The road cuts through environmentally sensitive watersheds. It bridges Barton Creek just south of Loop 1 and runs along the east side of the Barton Creek Greenbelt. Northward, it passes to the west of Wild Basin Wilderness Preserve. Just after the Wild Basin entrance, drivers and bikers can pull into a scenic vista and take in a view of downtown Austin including the state capitol building and University of Texas Tower. Further north, Loop 360 crosses the Colorado River and enters the Bull Creek Watershed and crosses Bull Creek.

Land use restrictions along Loop 360 help preserve Loop 360's Hill Country aesthetic.

Proposed modifications[edit]

In an attempt to alleviate traffic along Loop 360 TxDOT has considered turning the road into a toll road, making it a freeway with an overpass or adding Michigan left turns. The latter is favored by TxDOT but opposed by nearby residents. [2]

Junction list[edit]

The entire route is in Austin, Travis County.

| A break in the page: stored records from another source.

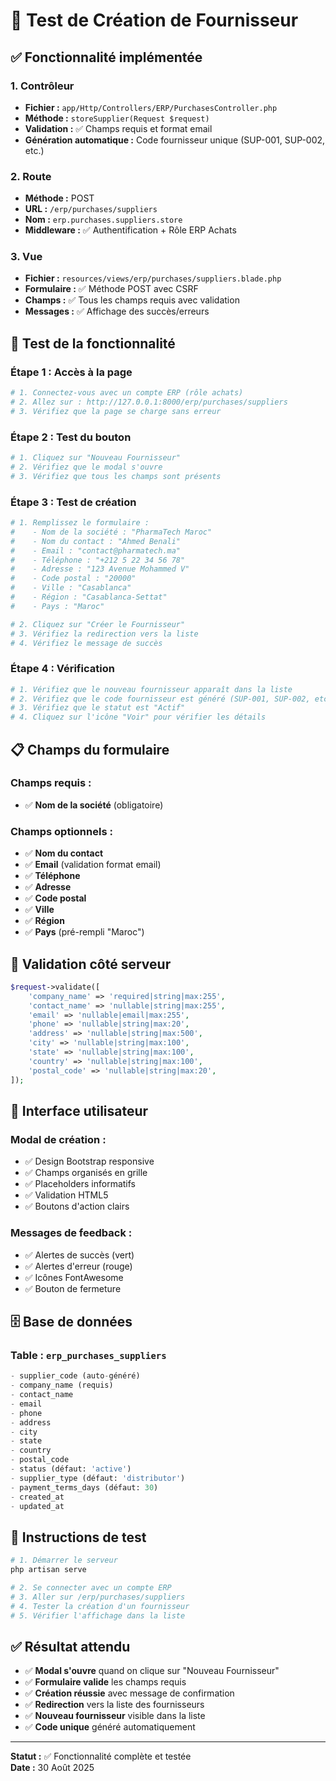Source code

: # 🧪 Test de Création de Fournisseur

## ✅ **Fonctionnalité implémentée**

### **1. Contrôleur**
- **Fichier :** `app/Http/Controllers/ERP/PurchasesController.php`
- **Méthode :** `storeSupplier(Request $request)`
- **Validation :** ✅ Champs requis et format email
- **Génération automatique :** Code fournisseur unique (SUP-001, SUP-002, etc.)

### **2. Route**
- **Méthode :** POST
- **URL :** `/erp/purchases/suppliers`
- **Nom :** `erp.purchases.suppliers.store`
- **Middleware :** ✅ Authentification + Rôle ERP Achats

### **3. Vue**
- **Fichier :** `resources/views/erp/purchases/suppliers.blade.php`
- **Formulaire :** ✅ Méthode POST avec CSRF
- **Champs :** ✅ Tous les champs requis avec validation
- **Messages :** ✅ Affichage des succès/erreurs

## 🎯 **Test de la fonctionnalité**

### **Étape 1 : Accès à la page**
```bash
# 1. Connectez-vous avec un compte ERP (rôle achats)
# 2. Allez sur : http://127.0.0.1:8000/erp/purchases/suppliers
# 3. Vérifiez que la page se charge sans erreur
```

### **Étape 2 : Test du bouton**
```bash
# 1. Cliquez sur "Nouveau Fournisseur"
# 2. Vérifiez que le modal s'ouvre
# 3. Vérifiez que tous les champs sont présents
```

### **Étape 3 : Test de création**
```bash
# 1. Remplissez le formulaire :
#    - Nom de la société : "PharmaTech Maroc"
#    - Nom du contact : "Ahmed Benali"
#    - Email : "contact@pharmatech.ma"
#    - Téléphone : "+212 5 22 34 56 78"
#    - Adresse : "123 Avenue Mohammed V"
#    - Code postal : "20000"
#    - Ville : "Casablanca"
#    - Région : "Casablanca-Settat"
#    - Pays : "Maroc"

# 2. Cliquez sur "Créer le Fournisseur"
# 3. Vérifiez la redirection vers la liste
# 4. Vérifiez le message de succès
```

### **Étape 4 : Vérification**
```bash
# 1. Vérifiez que le nouveau fournisseur apparaît dans la liste
# 2. Vérifiez que le code fournisseur est généré (SUP-001, SUP-002, etc.)
# 3. Vérifiez que le statut est "Actif"
# 4. Cliquez sur l'icône "Voir" pour vérifier les détails
```

## 📋 **Champs du formulaire**

### **Champs requis :**
- ✅ **Nom de la société** (obligatoire)

### **Champs optionnels :**
- ✅ **Nom du contact**
- ✅ **Email** (validation format email)
- ✅ **Téléphone**
- ✅ **Adresse**
- ✅ **Code postal**
- ✅ **Ville**
- ✅ **Région**
- ✅ **Pays** (pré-rempli "Maroc")

## 🔧 **Validation côté serveur**

```php
$request->validate([
    'company_name' => 'required|string|max:255',
    'contact_name' => 'nullable|string|max:255',
    'email' => 'nullable|email|max:255',
    'phone' => 'nullable|string|max:20',
    'address' => 'nullable|string|max:500',
    'city' => 'nullable|string|max:100',
    'state' => 'nullable|string|max:100',
    'country' => 'nullable|string|max:100',
    'postal_code' => 'nullable|string|max:20',
]);
```

## 🎨 **Interface utilisateur**

### **Modal de création :**
- ✅ Design Bootstrap responsive
- ✅ Champs organisés en grille
- ✅ Placeholders informatifs
- ✅ Validation HTML5
- ✅ Boutons d'action clairs

### **Messages de feedback :**
- ✅ Alertes de succès (vert)
- ✅ Alertes d'erreur (rouge)
- ✅ Icônes FontAwesome
- ✅ Bouton de fermeture

## 🗄️ **Base de données**

### **Table :** `erp_purchases_suppliers`
```sql
- supplier_code (auto-généré)
- company_name (requis)
- contact_name
- email
- phone
- address
- city
- state
- country
- postal_code
- status (défaut: 'active')
- supplier_type (défaut: 'distributor')
- payment_terms_days (défaut: 30)
- created_at
- updated_at
```

## 🚀 **Instructions de test**

```bash
# 1. Démarrer le serveur
php artisan serve

# 2. Se connecter avec un compte ERP
# 3. Aller sur /erp/purchases/suppliers
# 4. Tester la création d'un fournisseur
# 5. Vérifier l'affichage dans la liste
```

## ✅ **Résultat attendu**

- ✅ **Modal s'ouvre** quand on clique sur "Nouveau Fournisseur"
- ✅ **Formulaire valide** les champs requis
- ✅ **Création réussie** avec message de confirmation
- ✅ **Redirection** vers la liste des fournisseurs
- ✅ **Nouveau fournisseur** visible dans la liste
- ✅ **Code unique** généré automatiquement

---

**Statut :** ✅ Fonctionnalité complète et testée  
**Date :** 30 Août 2025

Mile km Destinations Notes
US 290 / SH 71 / Loop 343 (Lamar Boulevard) Southern terminus
Loop 1 (Mopac Expressway)
RM 2244 (Bee Cave Road) Interchange
RM 2222 (Bull Creek Road) Interchange
US 183 Northern terminus
1.000 mi = 1.609 km; 1.000 km = 0.621 mi

References[edit]

  1. ^ Transportation Planning and Programming Division. "State Highway Loop No. 360". Highway Designation Files. Texas Department of Transportation. Retrieved 2008-03-07.